In total, 327 patients participated in the IVF/ICSI programme during the study period, completing a total of 545 cycles. Of these, 194 (35.6%) were first treatment cycles in women <34 years of age and were therefore eligible for the study. Of these women, 110 agreed to the study protocol and were therefore recruited. Of those agreeing to participate in the study, 53 fulfilled the study inclusion criteria, i.e. they produced at least two top quality embryos and 57 did not. The other 84 patients either requested an elective single embryo transfer (n = 17) or did not agree to participate (n = 67). The number of patients included in the study was thus lower than the number recruited, which was lower than the potentially eligible target group, which was by itself much smaller than the whole population.

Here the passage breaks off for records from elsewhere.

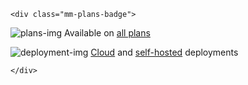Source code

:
 ```{raw} html
<div class="mm-plans-badge">
```

![plans-img](/_static/images/badges/flag_icon.svg) Available on [all plans](https://mattermost.com/pricing/)

![deployment-img](/_static/images/badges/deployment_icon.svg) [Cloud](https://mattermost.com/sign-up/) and [self-hosted](https://mattermost.com/download/) deployments

```{raw} html
</div>
```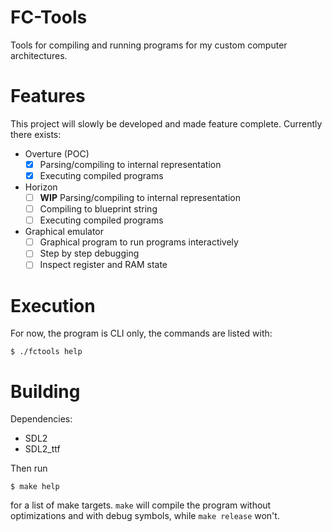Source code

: # FC-Tools
Tools for compiling and running programs for my custom computer architectures.

# Features
This project will slowly be developed and made feature complete.
Currently there exists:
- Overture (POC)
    - [x] Parsing/compiling to internal representation
    - [x] Executing compiled programs
- Horizon
    - [ ] **WIP** Parsing/compiling to internal representation
    - [ ] Compiling to blueprint string
    - [ ] Executing compiled programs
- Graphical emulator
    - [ ] Graphical program to run programs interactively
    - [ ] Step by step debugging
    - [ ] Inspect register and RAM state

# Execution
For now, the program is CLI only, the commands are listed with:
```shell
$ ./fctools help
```
# Building
Dependencies:
- SDL2
- SDL2_ttf

Then run
```shell
$ make help
```
for a list of make targets. `make` will compile the program without optimizations and with debug symbols, while `make release` won't.
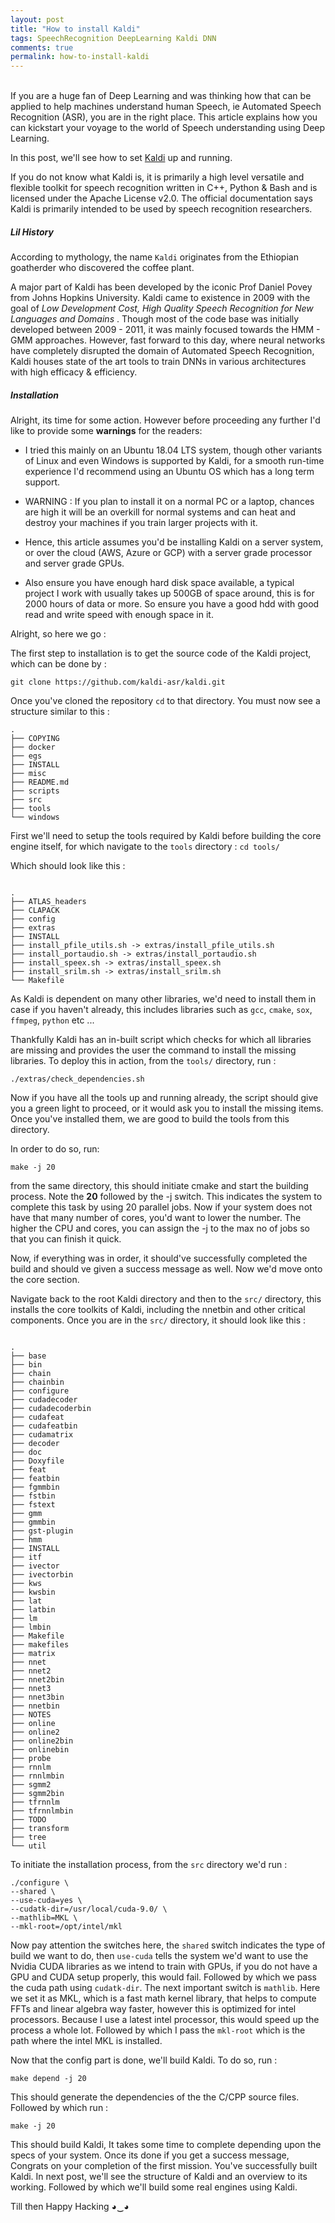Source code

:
 ```yaml
---
layout: post
title: "How to install Kaldi"
tags: SpeechRecognition DeepLearning Kaldi DNN
comments: true
permalink: how-to-install-kaldi
---
```

<br>
If you are a huge fan of Deep Learning and was thinking how that can be applied to help machines understand human Speech, ie Automated Speech Recognition (ASR), you are in the right place. This article explains how you can kickstart your voyage to the world of Speech understanding using Deep Learning.

In this post, we'll see how to set [Kaldi](https://kaldi-asr.org) up and running.  

If you do not know what Kaldi is, it is primarily a high level versatile and flexible toolkit for speech recognition written in C++, Python & Bash and is licensed under the Apache License v2.0. The official documentation says Kaldi is primarily intended to be used by speech recognition researchers.

##### Lil History
According to mythology, the name `Kaldi` originates from the Ethiopian goatherder who discovered the coffee plant.

A major part of Kaldi has been developed by the iconic Prof Daniel Povey from Johns Hopkins University. Kaldi came to existence in 2009 with the goal of *Low Development Cost, High Quality Speech Recognition for New Languages and Domains* .
Though most of the code base was initially developed between 2009 - 2011, it was mainly focused towards the HMM - GMM approaches. However, fast forward to this day, where neural networks have completely disrupted the domain of Automated Speech Recognition, Kaldi houses state of the art tools to train DNNs in various architectures with high efficacy & efficiency. 

##### Installation
Alright, its time for some action. However before proceeding any further I'd like to provide some **warnings** for the readers:

* I tried this mainly on an Ubuntu 18.04 LTS system, though other variants of Linux and even Windows is supported by Kaldi, for a smooth run-time experience I'd recommend using an Ubuntu OS which has a long term support. 

* WARNING : If you plan to install it on a normal PC or a laptop, chances are high it will be an overkill for normal systems and can heat and destroy your machines if you train larger projects with it. 

* Hence, this article assumes you'd be installing Kaldi on a server system, or over the cloud (AWS, Azure or GCP) with a server grade processor and server grade GPUs. 

* Also ensure you have enough hard disk space available, a typical project I work with usually takes up 500GB of space around, this is for 2000 hours of data or more. So ensure you have a good hdd with good read and write speed with enough space in it. 

Alright, so here we go :

The first step to installation is to get the source code of the Kaldi project, which can be done by : 

```
git clone https://github.com/kaldi-asr/kaldi.git
```

Once you've cloned the repository `cd` to that directory. You must now see a structure similar to this : 

```
.
├── COPYING
├── docker
├── egs
├── INSTALL
├── misc
├── README.md
├── scripts
├── src
├── tools
└── windows

```

First we'll need to setup the tools required by Kaldi before building the core engine itself, for which navigate to the `tools` directory : `cd tools/`

Which should look like this : 

```

.
├── ATLAS_headers
├── CLAPACK
├── config
├── extras
├── INSTALL
├── install_pfile_utils.sh -> extras/install_pfile_utils.sh
├── install_portaudio.sh -> extras/install_portaudio.sh
├── install_speex.sh -> extras/install_speex.sh
├── install_srilm.sh -> extras/install_srilm.sh
└── Makefile

```

As Kaldi is dependent on many other libraries, we'd need to install them in case if you haven't already, this includes libraries such as `gcc`, `cmake`, `sox`, `ffmpeg`, `python` etc ...

Thankfully Kaldi has an in-built script which checks for which all libraries are missing and provides the user the command to install the missing libraries. To deploy this in action, from the `tools/` directory, run : 

```
./extras/check_dependencies.sh
```

Now if you have all the tools up and running already, the script should give you a green light to proceed, or it would ask you to install the missing items. Once you've installed them, we are good to build the tools from this directory.

In order to do so, run: 

```
make -j 20
```
from the same directory, this should initiate cmake and start the building process. Note the **20** followed by the -j switch. This indicates the system to complete this task by using 20 parallel jobs. Now if your system does not have that many number of cores, you'd want to lower the number. The higher the CPU and cores, you can assign the -j to the max no of jobs so that you can finish it quick. 

Now, if everything was in order, it should've successfully completed the build and should ve given a success message as well. Now we'd move onto the core section. 

Navigate back to the root Kaldi directory and then to the `src/` directory, this installs the core toolkits of Kaldi, including the nnetbin and other critical components. Once you are in the `src/` directory, it should look like this : 

```

.
├── base
├── bin
├── chain
├── chainbin
├── configure
├── cudadecoder
├── cudadecoderbin
├── cudafeat
├── cudafeatbin
├── cudamatrix
├── decoder
├── doc
├── Doxyfile
├── feat
├── featbin
├── fgmmbin
├── fstbin
├── fstext
├── gmm
├── gmmbin
├── gst-plugin
├── hmm
├── INSTALL
├── itf
├── ivector
├── ivectorbin
├── kws
├── kwsbin
├── lat
├── latbin
├── lm
├── lmbin
├── Makefile
├── makefiles
├── matrix
├── nnet
├── nnet2
├── nnet2bin
├── nnet3
├── nnet3bin
├── nnetbin
├── NOTES
├── online
├── online2
├── online2bin
├── onlinebin
├── probe
├── rnnlm
├── rnnlmbin
├── sgmm2
├── sgmm2bin
├── tfrnnlm
├── tfrnnlmbin
├── TODO
├── transform
├── tree
└── util

```

To initiate the installation process, from the `src` directory we'd run :

```
./configure \
--shared \
--use-cuda=yes \
--cudatk-dir=/usr/local/cuda-9.0/ \
--mathlib=MKL \
--mkl-root=/opt/intel/mkl

```

Now pay attention the switches here, the `shared` switch indicates the type of build we want to do, then `use-cuda` tells the system we'd want to use the Nvidia CUDA libraries as we intend to train with GPUs, if you do not have a GPU and CUDA setup properly, this would fail. Followed by which we pass the cuda path using `cudatk-dir`. The next important switch is `mathlib`. Here we set it as MKL, which is a fast math kernel library, that helps to compute FFTs and linear algebra way faster, however this is optimized for intel processors. Because I use a latest intel processor, this would speed up the process a whole lot. Followed by which I pass the `mkl-root` which is the path where the intel MKL is installed. 

Now that the config part is done, we'll build Kaldi. To do so, run :

```
make depend -j 20
```

This should generate the dependencies of the the C/CPP source files. Followed by which run :

```
make -j 20
```

This should build Kaldi, It takes some time to complete depending upon the specs of your system. Once its done if you get a success message, Congrats on your completion of the first mission. You've successfully built Kaldi. In next post, we'll see the structure of Kaldi and an overview to its working. Followed by which we'll build some real engines using Kaldi. 

Till then Happy Hacking ◕‿◕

There were six major groups of cycles to consider: group A (n = 26): patients (and cycles) randomized to single embryo transfer; group B (n = 27): patients (and cycles) randomized to double embryo transfer; group C (n = 57): patients (and cycles) complying with the inclusion criteria but who failed to produce two top quality embryos so that randomization was impossible; group D (n = 17): patients (and cycles) requesting elective single embryo transfer (11 received one top quality embryo single embryo transfer, six did not); group E (n = 67): patients (and cycles) not wanting to participate in the study and who received standard treatment; and group F (n = 133): patients not eligible to participate in the study (all other IVF/ICSI cycles).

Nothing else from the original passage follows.